#### WHAT IS NEEDED
Extract from the entries below, exactly as given, only the lines from the line containing "5. (可选) 将所有处理后的数据保存到" to the line containing "函数，修改为 ARIMA 模型", both lines included.

#### RECORDS SHOWN
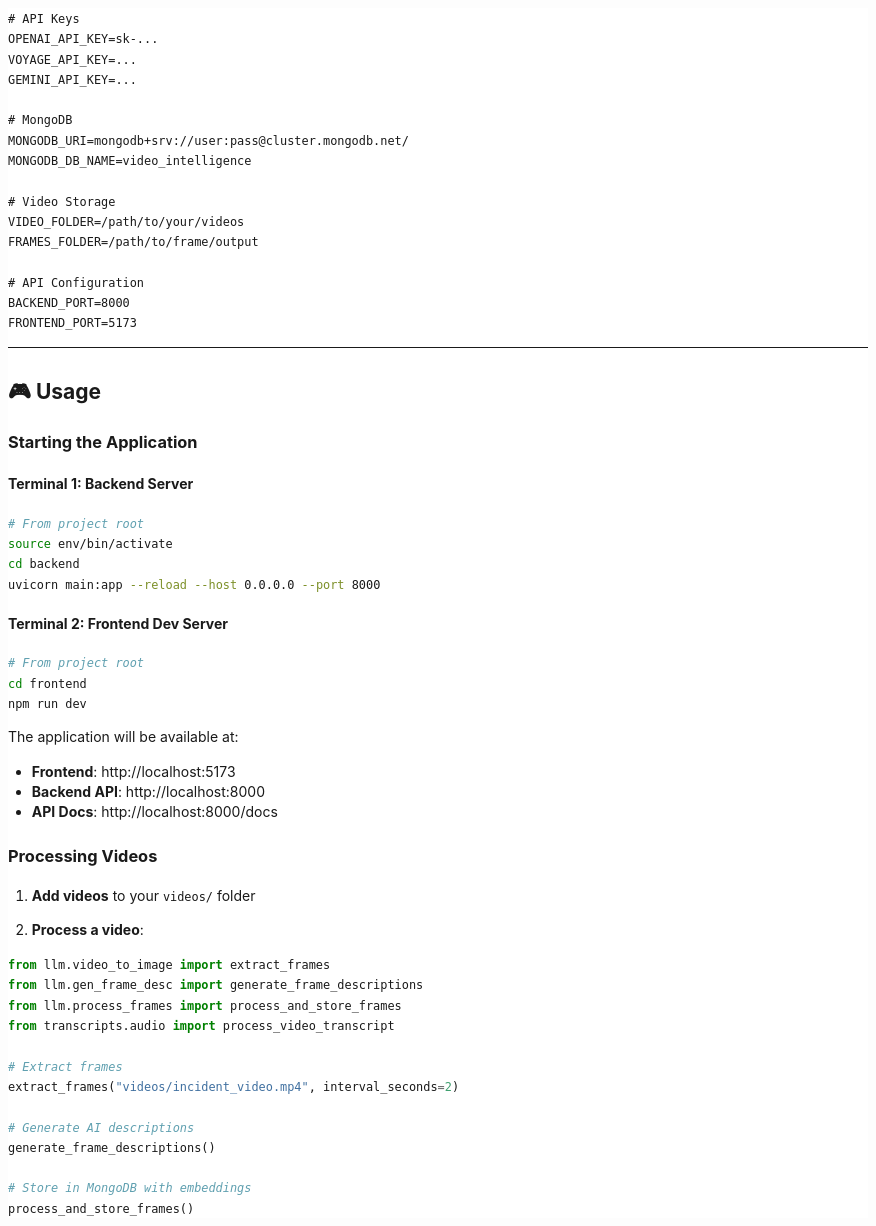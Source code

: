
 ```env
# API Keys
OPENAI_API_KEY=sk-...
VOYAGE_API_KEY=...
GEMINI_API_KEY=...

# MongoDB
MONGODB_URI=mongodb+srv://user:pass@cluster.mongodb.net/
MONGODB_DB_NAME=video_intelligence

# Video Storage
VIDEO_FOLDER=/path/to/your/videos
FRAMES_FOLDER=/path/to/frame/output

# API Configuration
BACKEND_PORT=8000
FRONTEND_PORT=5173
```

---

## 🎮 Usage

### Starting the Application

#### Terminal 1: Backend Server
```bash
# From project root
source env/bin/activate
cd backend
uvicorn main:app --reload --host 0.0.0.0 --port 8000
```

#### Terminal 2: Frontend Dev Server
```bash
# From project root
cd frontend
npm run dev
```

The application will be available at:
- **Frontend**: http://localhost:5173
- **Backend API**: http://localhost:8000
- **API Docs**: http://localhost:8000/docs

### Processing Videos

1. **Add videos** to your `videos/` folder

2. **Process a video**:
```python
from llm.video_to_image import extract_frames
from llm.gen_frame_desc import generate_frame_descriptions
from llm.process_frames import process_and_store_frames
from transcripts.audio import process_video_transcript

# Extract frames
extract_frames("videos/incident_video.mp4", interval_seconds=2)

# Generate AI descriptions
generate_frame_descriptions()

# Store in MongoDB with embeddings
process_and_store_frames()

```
...
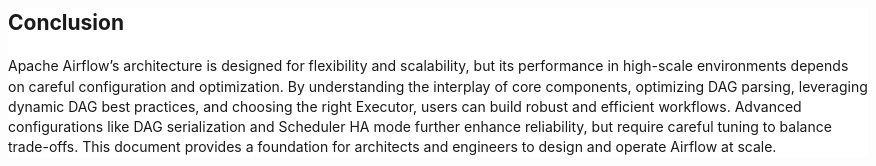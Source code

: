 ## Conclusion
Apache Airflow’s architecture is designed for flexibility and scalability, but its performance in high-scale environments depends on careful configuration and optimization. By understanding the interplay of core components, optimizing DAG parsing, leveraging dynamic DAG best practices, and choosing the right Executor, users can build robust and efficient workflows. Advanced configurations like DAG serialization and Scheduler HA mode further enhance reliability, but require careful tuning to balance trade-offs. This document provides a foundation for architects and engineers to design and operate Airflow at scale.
---
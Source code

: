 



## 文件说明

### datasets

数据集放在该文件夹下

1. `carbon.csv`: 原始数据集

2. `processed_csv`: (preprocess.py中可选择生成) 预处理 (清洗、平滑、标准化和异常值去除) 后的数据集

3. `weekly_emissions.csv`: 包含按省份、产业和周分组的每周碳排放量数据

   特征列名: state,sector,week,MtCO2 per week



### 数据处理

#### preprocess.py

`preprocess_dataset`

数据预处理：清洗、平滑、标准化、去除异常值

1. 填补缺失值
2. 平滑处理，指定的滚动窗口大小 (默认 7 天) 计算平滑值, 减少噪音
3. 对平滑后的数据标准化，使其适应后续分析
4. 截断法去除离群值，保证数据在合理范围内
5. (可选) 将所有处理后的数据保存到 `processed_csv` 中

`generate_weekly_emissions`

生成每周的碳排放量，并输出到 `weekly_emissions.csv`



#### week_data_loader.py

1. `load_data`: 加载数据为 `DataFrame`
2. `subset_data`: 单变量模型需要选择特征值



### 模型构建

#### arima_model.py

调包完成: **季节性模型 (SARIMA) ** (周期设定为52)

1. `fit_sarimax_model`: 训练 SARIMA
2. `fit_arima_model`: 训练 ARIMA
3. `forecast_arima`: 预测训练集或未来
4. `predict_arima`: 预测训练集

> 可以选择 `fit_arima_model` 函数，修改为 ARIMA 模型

#### COMPLETED EXERCISE
5. (可选) 将所有处理后的数据保存到 `processed_csv` 中

`generate_weekly_emissions`

生成每周的碳排放量，并输出到 `weekly_emissions.csv`



#### week_data_loader.py

1. `load_data`: 加载数据为 `DataFrame`
2. `subset_data`: 单变量模型需要选择特征值



### 模型构建

#### arima_model.py

调包完成: **季节性模型 (SARIMA) ** (周期设定为52)

1. `fit_sarimax_model`: 训练 SARIMA
2. `fit_arima_model`: 训练 ARIMA
3. `forecast_arima`: 预测训练集或未来
4. `predict_arima`: 预测训练集

> 可以选择 `fit_arima_model` 函数，修改为 ARIMA 模型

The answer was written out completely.